WHAT IS NEEDED: Start to finish, reproduce the records below with nothing missing.

DATA FOR REVIEW:

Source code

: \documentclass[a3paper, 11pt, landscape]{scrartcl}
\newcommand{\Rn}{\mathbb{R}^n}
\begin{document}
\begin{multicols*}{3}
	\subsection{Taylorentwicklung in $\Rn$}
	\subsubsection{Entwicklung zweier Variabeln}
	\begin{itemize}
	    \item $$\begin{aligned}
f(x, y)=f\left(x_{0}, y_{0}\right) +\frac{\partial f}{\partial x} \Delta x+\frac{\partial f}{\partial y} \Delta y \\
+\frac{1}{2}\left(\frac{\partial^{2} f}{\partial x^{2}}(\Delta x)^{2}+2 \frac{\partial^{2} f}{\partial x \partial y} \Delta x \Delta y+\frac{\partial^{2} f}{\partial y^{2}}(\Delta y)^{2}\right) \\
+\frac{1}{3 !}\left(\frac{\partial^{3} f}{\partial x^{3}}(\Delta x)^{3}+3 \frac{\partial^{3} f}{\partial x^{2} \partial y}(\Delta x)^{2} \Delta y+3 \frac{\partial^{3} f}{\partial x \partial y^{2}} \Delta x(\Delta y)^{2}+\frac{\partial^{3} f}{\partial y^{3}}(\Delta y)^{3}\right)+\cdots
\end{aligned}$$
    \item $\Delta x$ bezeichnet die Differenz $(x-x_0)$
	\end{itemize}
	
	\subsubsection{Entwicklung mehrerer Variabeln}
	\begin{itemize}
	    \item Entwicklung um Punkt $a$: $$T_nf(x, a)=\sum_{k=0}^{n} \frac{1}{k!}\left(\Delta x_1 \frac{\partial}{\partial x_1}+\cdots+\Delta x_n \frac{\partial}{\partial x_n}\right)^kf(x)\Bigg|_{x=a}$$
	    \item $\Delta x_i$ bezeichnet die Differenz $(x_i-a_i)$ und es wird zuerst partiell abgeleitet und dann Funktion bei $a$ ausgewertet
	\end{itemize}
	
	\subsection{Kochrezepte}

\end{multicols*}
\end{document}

WRITTEN RESPONSE:
Source code

: \documentclass[a3paper, 11pt, landscape]{scrartcl}
\newcommand{\Rn}{\mathbb{R}^n}
\begin{document}
\begin{multicols*}{3}
	\subsection{Taylorentwicklung in $\Rn$}
	\subsubsection{Entwicklung zweier Variabeln}
	\begin{itemize}
	    \item $$\begin{aligned}
f(x, y)=f\left(x_{0}, y_{0}\right) +\frac{\partial f}{\partial x} \Delta x+\frac{\partial f}{\partial y} \Delta y \\
+\frac{1}{2}\left(\frac{\partial^{2} f}{\partial x^{2}}(\Delta x)^{2}+2 \frac{\partial^{2} f}{\partial x \partial y} \Delta x \Delta y+\frac{\partial^{2} f}{\partial y^{2}}(\Delta y)^{2}\right) \\
+\frac{1}{3 !}\left(\frac{\partial^{3} f}{\partial x^{3}}(\Delta x)^{3}+3 \frac{\partial^{3} f}{\partial x^{2} \partial y}(\Delta x)^{2} \Delta y+3 \frac{\partial^{3} f}{\partial x \partial y^{2}} \Delta x(\Delta y)^{2}+\frac{\partial^{3} f}{\partial y^{3}}(\Delta y)^{3}\right)+\cdots
\end{aligned}$$
    \item $\Delta x$ bezeichnet die Differenz $(x-x_0)$
	\end{itemize}
	
	\subsubsection{Entwicklung mehrerer Variabeln}
	\begin{itemize}
	    \item Entwicklung um Punkt $a$: $$T_nf(x, a)=\sum_{k=0}^{n} \frac{1}{k!}\left(\Delta x_1 \frac{\partial}{\partial x_1}+\cdots+\Delta x_n \frac{\partial}{\partial x_n}\right)^kf(x)\Bigg|_{x=a}$$
	    \item $\Delta x_i$ bezeichnet die Differenz $(x_i-a_i)$ und es wird zuerst partiell abgeleitet und dann Funktion bei $a$ ausgewertet
	\end{itemize}
	
	\subsection{Kochrezepte}

\end{multicols*}
\end{document}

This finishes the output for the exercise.